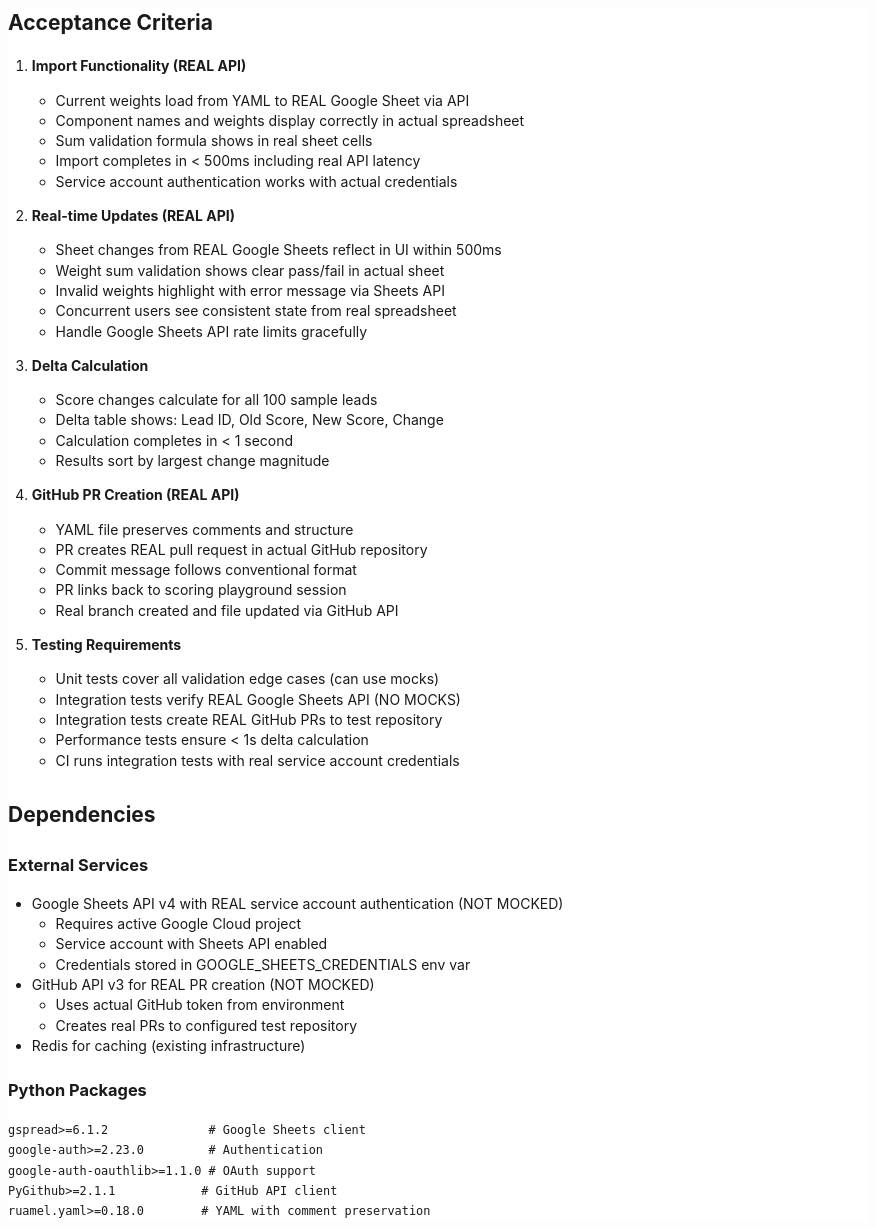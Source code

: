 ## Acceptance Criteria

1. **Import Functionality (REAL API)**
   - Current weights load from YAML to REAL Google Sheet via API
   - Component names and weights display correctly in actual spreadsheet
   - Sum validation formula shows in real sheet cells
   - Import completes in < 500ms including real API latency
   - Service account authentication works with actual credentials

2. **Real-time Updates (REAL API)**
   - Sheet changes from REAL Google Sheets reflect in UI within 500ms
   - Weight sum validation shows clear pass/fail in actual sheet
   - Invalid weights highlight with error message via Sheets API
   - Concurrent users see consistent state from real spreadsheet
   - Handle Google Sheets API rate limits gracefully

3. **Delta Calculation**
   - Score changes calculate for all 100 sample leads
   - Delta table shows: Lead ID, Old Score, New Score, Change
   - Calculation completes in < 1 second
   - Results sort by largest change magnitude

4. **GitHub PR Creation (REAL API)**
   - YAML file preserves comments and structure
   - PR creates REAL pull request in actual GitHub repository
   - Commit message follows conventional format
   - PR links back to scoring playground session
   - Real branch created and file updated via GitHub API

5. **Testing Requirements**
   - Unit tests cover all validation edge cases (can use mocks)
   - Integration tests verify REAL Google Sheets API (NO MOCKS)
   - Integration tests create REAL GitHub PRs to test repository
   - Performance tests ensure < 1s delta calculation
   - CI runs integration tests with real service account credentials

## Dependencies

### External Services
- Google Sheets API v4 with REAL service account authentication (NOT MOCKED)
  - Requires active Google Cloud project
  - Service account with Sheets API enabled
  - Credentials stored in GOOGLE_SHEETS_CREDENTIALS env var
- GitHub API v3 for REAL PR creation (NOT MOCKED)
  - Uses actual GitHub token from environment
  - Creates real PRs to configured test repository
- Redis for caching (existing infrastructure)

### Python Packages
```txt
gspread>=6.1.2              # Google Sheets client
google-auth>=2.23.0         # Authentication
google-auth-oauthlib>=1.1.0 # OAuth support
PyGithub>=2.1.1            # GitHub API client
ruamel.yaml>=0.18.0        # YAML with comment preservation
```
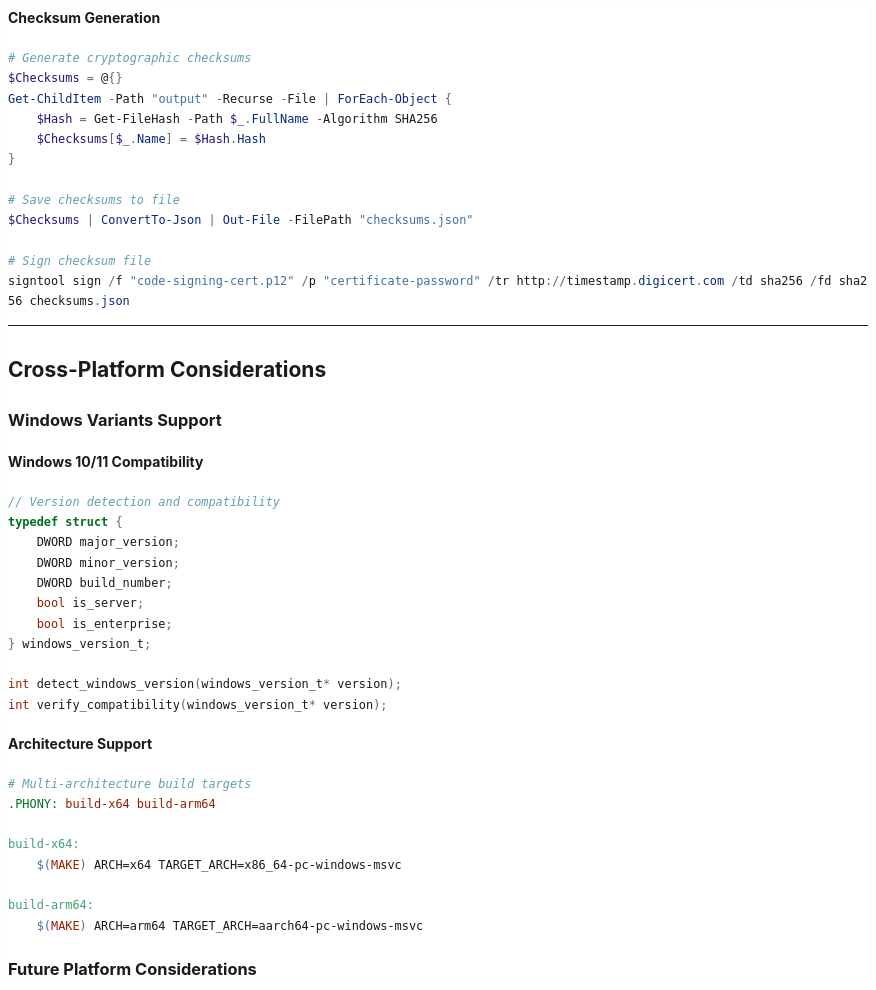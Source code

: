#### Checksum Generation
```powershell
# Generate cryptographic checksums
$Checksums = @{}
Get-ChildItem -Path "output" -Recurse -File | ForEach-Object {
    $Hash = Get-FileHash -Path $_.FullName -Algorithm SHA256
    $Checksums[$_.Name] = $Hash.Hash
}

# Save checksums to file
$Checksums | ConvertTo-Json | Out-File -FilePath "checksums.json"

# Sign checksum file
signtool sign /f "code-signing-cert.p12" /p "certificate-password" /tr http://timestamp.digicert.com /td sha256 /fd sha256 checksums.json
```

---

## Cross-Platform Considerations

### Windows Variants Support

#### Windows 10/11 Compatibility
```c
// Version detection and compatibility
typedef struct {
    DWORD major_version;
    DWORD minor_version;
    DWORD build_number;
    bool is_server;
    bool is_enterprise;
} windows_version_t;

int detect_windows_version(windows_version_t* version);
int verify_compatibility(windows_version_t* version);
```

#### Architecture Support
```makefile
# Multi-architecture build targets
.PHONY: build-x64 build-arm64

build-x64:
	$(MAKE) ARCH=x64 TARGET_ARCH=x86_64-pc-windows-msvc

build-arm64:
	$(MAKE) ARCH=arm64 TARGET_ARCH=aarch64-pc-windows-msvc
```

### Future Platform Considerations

Exercise brief — Transcribe all of the data above exactly; no picture belongs in the copy.

Expected answer —
Source code

: ## Acceptance Criteria

1. **Import Functionality (REAL API)**
   - Current weights load from YAML to REAL Google Sheet via API
   - Component names and weights display correctly in actual spreadsheet
   - Sum validation formula shows in real sheet cells
   - Import completes in < 500ms including real API latency
   - Service account authentication works with actual credentials

2. **Real-time Updates (REAL API)**
   - Sheet changes from REAL Google Sheets reflect in UI within 500ms
   - Weight sum validation shows clear pass/fail in actual sheet
   - Invalid weights highlight with error message via Sheets API
   - Concurrent users see consistent state from real spreadsheet
   - Handle Google Sheets API rate limits gracefully

3. **Delta Calculation**
   - Score changes calculate for all 100 sample leads
   - Delta table shows: Lead ID, Old Score, New Score, Change
   - Calculation completes in < 1 second
   - Results sort by largest change magnitude

4. **GitHub PR Creation (REAL API)**
   - YAML file preserves comments and structure
   - PR creates REAL pull request in actual GitHub repository
   - Commit message follows conventional format
   - PR links back to scoring playground session
   - Real branch created and file updated via GitHub API

5. **Testing Requirements**
   - Unit tests cover all validation edge cases (can use mocks)
   - Integration tests verify REAL Google Sheets API (NO MOCKS)
   - Integration tests create REAL GitHub PRs to test repository
   - Performance tests ensure < 1s delta calculation
   - CI runs integration tests with real service account credentials

## Dependencies

### External Services
- Google Sheets API v4 with REAL service account authentication (NOT MOCKED)
  - Requires active Google Cloud project
  - Service account with Sheets API enabled
  - Credentials stored in GOOGLE_SHEETS_CREDENTIALS env var
- GitHub API v3 for REAL PR creation (NOT MOCKED)
  - Uses actual GitHub token from environment
  - Creates real PRs to configured test repository
- Redis for caching (existing infrastructure)

### Python Packages
```txt
gspread>=6.1.2              # Google Sheets client
google-auth>=2.23.0         # Authentication
google-auth-oauthlib>=1.1.0 # OAuth support
PyGithub>=2.1.1            # GitHub API client
ruamel.yaml>=0.18.0        # YAML with comment preservation
```
Source code

:#### Checksum Generation
```powershell
# Generate cryptographic checksums
$Checksums = @{}
Get-ChildItem -Path "output" -Recurse -File | ForEach-Object {
    $Hash = Get-FileHash -Path $_.FullName -Algorithm SHA256
    $Checksums[$_.Name] = $Hash.Hash
}

# Save checksums to file
$Checksums | ConvertTo-Json | Out-File -FilePath "checksums.json"

# Sign checksum file
signtool sign /f "code-signing-cert.p12" /p "certificate-password" /tr http://timestamp.digicert.com /td sha256 /fd sha256 checksums.json
```

---

## Cross-Platform Considerations

### Windows Variants Support

#### Windows 10/11 Compatibility
```c
// Version detection and compatibility
typedef struct {
    DWORD major_version;
    DWORD minor_version;
    DWORD build_number;
    bool is_server;
    bool is_enterprise;
} windows_version_t;

int detect_windows_version(windows_version_t* version);
int verify_compatibility(windows_version_t* version);
```

#### Architecture Support
```makefile
# Multi-architecture build targets
.PHONY: build-x64 build-arm64

build-x64:
	$(MAKE) ARCH=x64 TARGET_ARCH=x86_64-pc-windows-msvc

build-arm64:
	$(MAKE) ARCH=arm64 TARGET_ARCH=aarch64-pc-windows-msvc
```

### Future Platform Considerations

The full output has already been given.